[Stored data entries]
*** Begin section ***

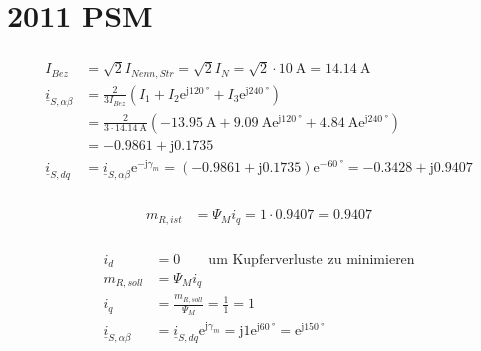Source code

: \documentclass[11pt,a4paper]{scrartcl}
\newcommand{\mybr}[1]{\left(#1\right)}
\renewcommand{\j}{\mathrm{j}}
\renewcommand{\i}{\underline{i}}
\newcommand{\0}{_{\mybr{0}}}
\newcommand{\1}{_{\mybr{1}}}
\newcommand{\2}{_{\mybr{2}}}
\renewcommand{\e}{\mathrm{e}}
\newcommand{\isab}{\i_{S,\alpha\beta}}
\newcommand{\isdq}{\i_{S,dq}}
\begin{document}
\clearpage
\part{2011 PSM}
\section{}
\begin{align}
I_{Bez}&=\sqrt{2}I_{Nenn,Str}=\sqrt{2}I_N=\sqrt{2}\cdot\SI{10}{\ampere}=\SI{14.14}{\ampere}\\
\isab&=\frac{2}{3I_{Bez}}\mybr{I_1+I_2\e^{\j\SI{120}{\degree}}+I_3\e^{\j\SI{240}{\degree}}}\\
&=\frac{2}{3\cdot\SI{14.14}{\ampere}}\mybr{\SI{-13.95}{\ampere}+\SI{9.09}{\ampere}\e^{\j\SI{120}{\degree}}+\SI{4.84}{\ampere}\e^{\j\SI{240}{\degree}}}\\
&=\num{-0.9861}+\j\num{0.1735}\\
\isdq&=\isab\e^{-\j\gamma_m}=\mybr{\num{-0.9861}+\j\num{0.1735}}\e^{-\SI{60}{\degree}}=\num{-0.3428}+\j\num{0.9407}
\end{align}

\section{}
\begin{align}
m_{R,ist}&=\Psi_M i_q=1\cdot\num{0.9407}=\num{0.9407}
\end{align}

\section{}
\begin{align}
i_d&=0\quad\quad\text{um Kupferverluste zu minimieren}\\
m_{R,soll}&=\Psi_M i_q\\
i_q&=\frac{m_{R,soll}}{\Psi_M}=\frac{1}{1}=1\\
\isab&=\isdq\e^{\j\gamma_m}=\j 1\e^{\j\SI{60}{\degree}}=\e^{\j\SI{150}{\degree}}
\end{align}
\end{document}
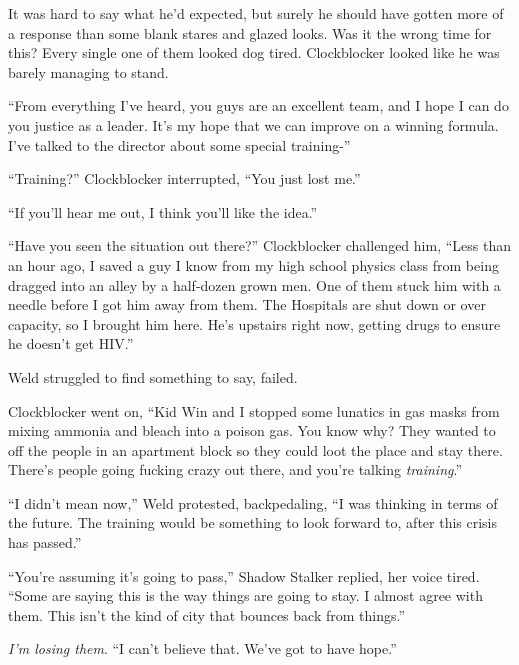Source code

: It was hard to say what he'd expected, but surely he should have gotten more of a response than some blank stares and glazed looks.  Was it the wrong time for this?  Every single one of them looked dog tired.  Clockblocker looked like he was barely managing to stand.



``From everything I've heard, you guys are an excellent team, and I hope I can do you justice as a leader.  It's my hope that we can improve on a winning formula.  I've talked to the director about some special training-''



``Training?'' Clockblocker interrupted, ``You just lost me.''



``If you'll hear me out, I think you'll like the idea.''



``Have you seen the situation out there?'' Clockblocker challenged him, ``Less than an hour ago, I saved a guy I know from my high school physics class from being dragged into an alley by a half-dozen grown men.  One of them stuck him with a needle before I got him away from them.  The Hospitals are shut down or over capacity, so I brought him here.  He's upstairs right now, getting drugs to ensure he doesn't get HIV.''



Weld struggled to find something to say, failed.



Clockblocker went on, ``Kid Win and I stopped some lunatics in gas masks from mixing ammonia and bleach into a poison gas.  You know why?  They wanted to off the people in an apartment block so they could loot the place and stay there.  There's people going fucking crazy out there, and you're talking \emph{training}.''



``I didn't mean now,'' Weld protested, backpedaling, ``I was thinking in terms of the future.  The training would be something to look forward to, after this crisis has passed.''



``You're assuming it's going to pass,'' Shadow Stalker replied, her voice tired.  ``Some are saying this is the way things are going to stay.  I almost agree with them.  This isn't the kind of city that bounces back from things.''



\emph{I'm losing them}.  ``I can't believe that.  We've got to have hope.''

*** End section ***

## EXERCISE INSTRUCTIONS
Without the pictures, return all the entries above exactly as they stand.

## PROBLEM SOLUTION
Source code

: \documentclass[11pt,a4paper]{scrartcl}
\newcommand{\mybr}[1]{\left(#1\right)}
\renewcommand{\j}{\mathrm{j}}
\renewcommand{\i}{\underline{i}}
\newcommand{\0}{_{\mybr{0}}}
\newcommand{\1}{_{\mybr{1}}}
\newcommand{\2}{_{\mybr{2}}}
\renewcommand{\e}{\mathrm{e}}
\newcommand{\isab}{\i_{S,\alpha\beta}}
\newcommand{\isdq}{\i_{S,dq}}
\begin{document}
\clearpage
\part{2011 PSM}
\section{}
\begin{align}
I_{Bez}&=\sqrt{2}I_{Nenn,Str}=\sqrt{2}I_N=\sqrt{2}\cdot\SI{10}{\ampere}=\SI{14.14}{\ampere}\\
\isab&=\frac{2}{3I_{Bez}}\mybr{I_1+I_2\e^{\j\SI{120}{\degree}}+I_3\e^{\j\SI{240}{\degree}}}\\
&=\frac{2}{3\cdot\SI{14.14}{\ampere}}\mybr{\SI{-13.95}{\ampere}+\SI{9.09}{\ampere}\e^{\j\SI{120}{\degree}}+\SI{4.84}{\ampere}\e^{\j\SI{240}{\degree}}}\\
&=\num{-0.9861}+\j\num{0.1735}\\
\isdq&=\isab\e^{-\j\gamma_m}=\mybr{\num{-0.9861}+\j\num{0.1735}}\e^{-\SI{60}{\degree}}=\num{-0.3428}+\j\num{0.9407}
\end{align}

\section{}
\begin{align}
m_{R,ist}&=\Psi_M i_q=1\cdot\num{0.9407}=\num{0.9407}
\end{align}

\section{}
\begin{align}
i_d&=0\quad\quad\text{um Kupferverluste zu minimieren}\\
m_{R,soll}&=\Psi_M i_q\\
i_q&=\frac{m_{R,soll}}{\Psi_M}=\frac{1}{1}=1\\
\isab&=\isdq\e^{\j\gamma_m}=\j 1\e^{\j\SI{60}{\degree}}=\e^{\j\SI{150}{\degree}}
\end{align}
\end{document}
Source code

: It was hard to say what he'd expected, but surely he should have gotten more of a response than some blank stares and glazed looks.  Was it the wrong time for this?  Every single one of them looked dog tired.  Clockblocker looked like he was barely managing to stand.



``From everything I've heard, you guys are an excellent team, and I hope I can do you justice as a leader.  It's my hope that we can improve on a winning formula.  I've talked to the director about some special training-''



``Training?'' Clockblocker interrupted, ``You just lost me.''



``If you'll hear me out, I think you'll like the idea.''



``Have you seen the situation out there?'' Clockblocker challenged him, ``Less than an hour ago, I saved a guy I know from my high school physics class from being dragged into an alley by a half-dozen grown men.  One of them stuck him with a needle before I got him away from them.  The Hospitals are shut down or over capacity, so I brought him here.  He's upstairs right now, getting drugs to ensure he doesn't get HIV.''



Weld struggled to find something to say, failed.



Clockblocker went on, ``Kid Win and I stopped some lunatics in gas masks from mixing ammonia and bleach into a poison gas.  You know why?  They wanted to off the people in an apartment block so they could loot the place and stay there.  There's people going fucking crazy out there, and you're talking \emph{training}.''



``I didn't mean now,'' Weld protested, backpedaling, ``I was thinking in terms of the future.  The training would be something to look forward to, after this crisis has passed.''



``You're assuming it's going to pass,'' Shadow Stalker replied, her voice tired.  ``Some are saying this is the way things are going to stay.  I almost agree with them.  This isn't the kind of city that bounces back from things.''



\emph{I'm losing them}.  ``I can't believe that.  We've got to have hope.''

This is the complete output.